- Required action -
Are you able to quote each entry exactly as written?

- Record extracts -
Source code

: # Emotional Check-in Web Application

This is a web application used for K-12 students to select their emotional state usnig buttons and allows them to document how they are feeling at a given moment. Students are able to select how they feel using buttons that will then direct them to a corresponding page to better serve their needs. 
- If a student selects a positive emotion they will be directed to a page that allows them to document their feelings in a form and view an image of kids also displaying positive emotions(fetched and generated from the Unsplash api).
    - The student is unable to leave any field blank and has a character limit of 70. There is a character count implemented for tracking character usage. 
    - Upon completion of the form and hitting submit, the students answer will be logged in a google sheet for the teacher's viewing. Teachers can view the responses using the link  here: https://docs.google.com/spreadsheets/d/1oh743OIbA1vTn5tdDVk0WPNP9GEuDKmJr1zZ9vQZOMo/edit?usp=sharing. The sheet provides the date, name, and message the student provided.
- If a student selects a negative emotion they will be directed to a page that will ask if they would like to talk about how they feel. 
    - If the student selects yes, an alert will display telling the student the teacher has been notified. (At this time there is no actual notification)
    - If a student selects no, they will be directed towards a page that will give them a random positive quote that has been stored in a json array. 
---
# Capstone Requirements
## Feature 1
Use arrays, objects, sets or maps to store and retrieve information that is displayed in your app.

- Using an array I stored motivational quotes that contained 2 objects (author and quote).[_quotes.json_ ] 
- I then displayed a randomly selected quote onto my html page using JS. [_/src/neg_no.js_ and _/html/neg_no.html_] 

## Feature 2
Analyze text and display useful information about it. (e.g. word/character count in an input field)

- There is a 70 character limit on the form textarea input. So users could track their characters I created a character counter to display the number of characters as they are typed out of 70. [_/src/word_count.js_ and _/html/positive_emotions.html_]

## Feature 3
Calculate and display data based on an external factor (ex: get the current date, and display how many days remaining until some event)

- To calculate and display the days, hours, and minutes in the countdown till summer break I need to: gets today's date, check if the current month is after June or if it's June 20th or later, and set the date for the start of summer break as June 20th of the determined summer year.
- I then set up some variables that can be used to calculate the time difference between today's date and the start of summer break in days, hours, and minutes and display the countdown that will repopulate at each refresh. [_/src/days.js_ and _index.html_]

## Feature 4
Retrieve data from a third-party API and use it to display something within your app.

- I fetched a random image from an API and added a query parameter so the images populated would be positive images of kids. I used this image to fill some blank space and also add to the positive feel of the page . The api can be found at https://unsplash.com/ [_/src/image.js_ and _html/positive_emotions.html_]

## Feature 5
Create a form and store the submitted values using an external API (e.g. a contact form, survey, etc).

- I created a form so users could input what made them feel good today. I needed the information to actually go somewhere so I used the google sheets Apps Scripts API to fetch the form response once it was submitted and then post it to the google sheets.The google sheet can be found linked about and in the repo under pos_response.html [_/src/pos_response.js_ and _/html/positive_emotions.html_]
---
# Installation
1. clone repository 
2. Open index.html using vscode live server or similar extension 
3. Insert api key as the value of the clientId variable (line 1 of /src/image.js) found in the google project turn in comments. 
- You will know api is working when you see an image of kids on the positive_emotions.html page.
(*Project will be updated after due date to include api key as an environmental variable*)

- Solution to this task -
Source code

: # Emotional Check-in Web Application

This is a web application used for K-12 students to select their emotional state usnig buttons and allows them to document how they are feeling at a given moment. Students are able to select how they feel using buttons that will then direct them to a corresponding page to better serve their needs. 
- If a student selects a positive emotion they will be directed to a page that allows them to document their feelings in a form and view an image of kids also displaying positive emotions(fetched and generated from the Unsplash api).
    - The student is unable to leave any field blank and has a character limit of 70. There is a character count implemented for tracking character usage. 
    - Upon completion of the form and hitting submit, the students answer will be logged in a google sheet for the teacher's viewing. Teachers can view the responses using the link  here: https://docs.google.com/spreadsheets/d/1oh743OIbA1vTn5tdDVk0WPNP9GEuDKmJr1zZ9vQZOMo/edit?usp=sharing. The sheet provides the date, name, and message the student provided.
- If a student selects a negative emotion they will be directed to a page that will ask if they would like to talk about how they feel. 
    - If the student selects yes, an alert will display telling the student the teacher has been notified. (At this time there is no actual notification)
    - If a student selects no, they will be directed towards a page that will give them a random positive quote that has been stored in a json array. 
---
# Capstone Requirements
## Feature 1
Use arrays, objects, sets or maps to store and retrieve information that is displayed in your app.

- Using an array I stored motivational quotes that contained 2 objects (author and quote).[_quotes.json_ ] 
- I then displayed a randomly selected quote onto my html page using JS. [_/src/neg_no.js_ and _/html/neg_no.html_] 

## Feature 2
Analyze text and display useful information about it. (e.g. word/character count in an input field)

- There is a 70 character limit on the form textarea input. So users could track their characters I created a character counter to display the number of characters as they are typed out of 70. [_/src/word_count.js_ and _/html/positive_emotions.html_]

## Feature 3
Calculate and display data based on an external factor (ex: get the current date, and display how many days remaining until some event)

- To calculate and display the days, hours, and minutes in the countdown till summer break I need to: gets today's date, check if the current month is after June or if it's June 20th or later, and set the date for the start of summer break as June 20th of the determined summer year.
- I then set up some variables that can be used to calculate the time difference between today's date and the start of summer break in days, hours, and minutes and display the countdown that will repopulate at each refresh. [_/src/days.js_ and _index.html_]

## Feature 4
Retrieve data from a third-party API and use it to display something within your app.

- I fetched a random image from an API and added a query parameter so the images populated would be positive images of kids. I used this image to fill some blank space and also add to the positive feel of the page . The api can be found at https://unsplash.com/ [_/src/image.js_ and _html/positive_emotions.html_]

## Feature 5
Create a form and store the submitted values using an external API (e.g. a contact form, survey, etc).

- I created a form so users could input what made them feel good today. I needed the information to actually go somewhere so I used the google sheets Apps Scripts API to fetch the form response once it was submitted and then post it to the google sheets.The google sheet can be found linked about and in the repo under pos_response.html [_/src/pos_response.js_ and _/html/positive_emotions.html_]
---
# Installation
1. clone repository 
2. Open index.html using vscode live server or similar extension 
3. Insert api key as the value of the clientId variable (line 1 of /src/image.js) found in the google project turn in comments. 
- You will know api is working when you see an image of kids on the positive_emotions.html page.
(*Project will be updated after due date to include api key as an environmental variable*)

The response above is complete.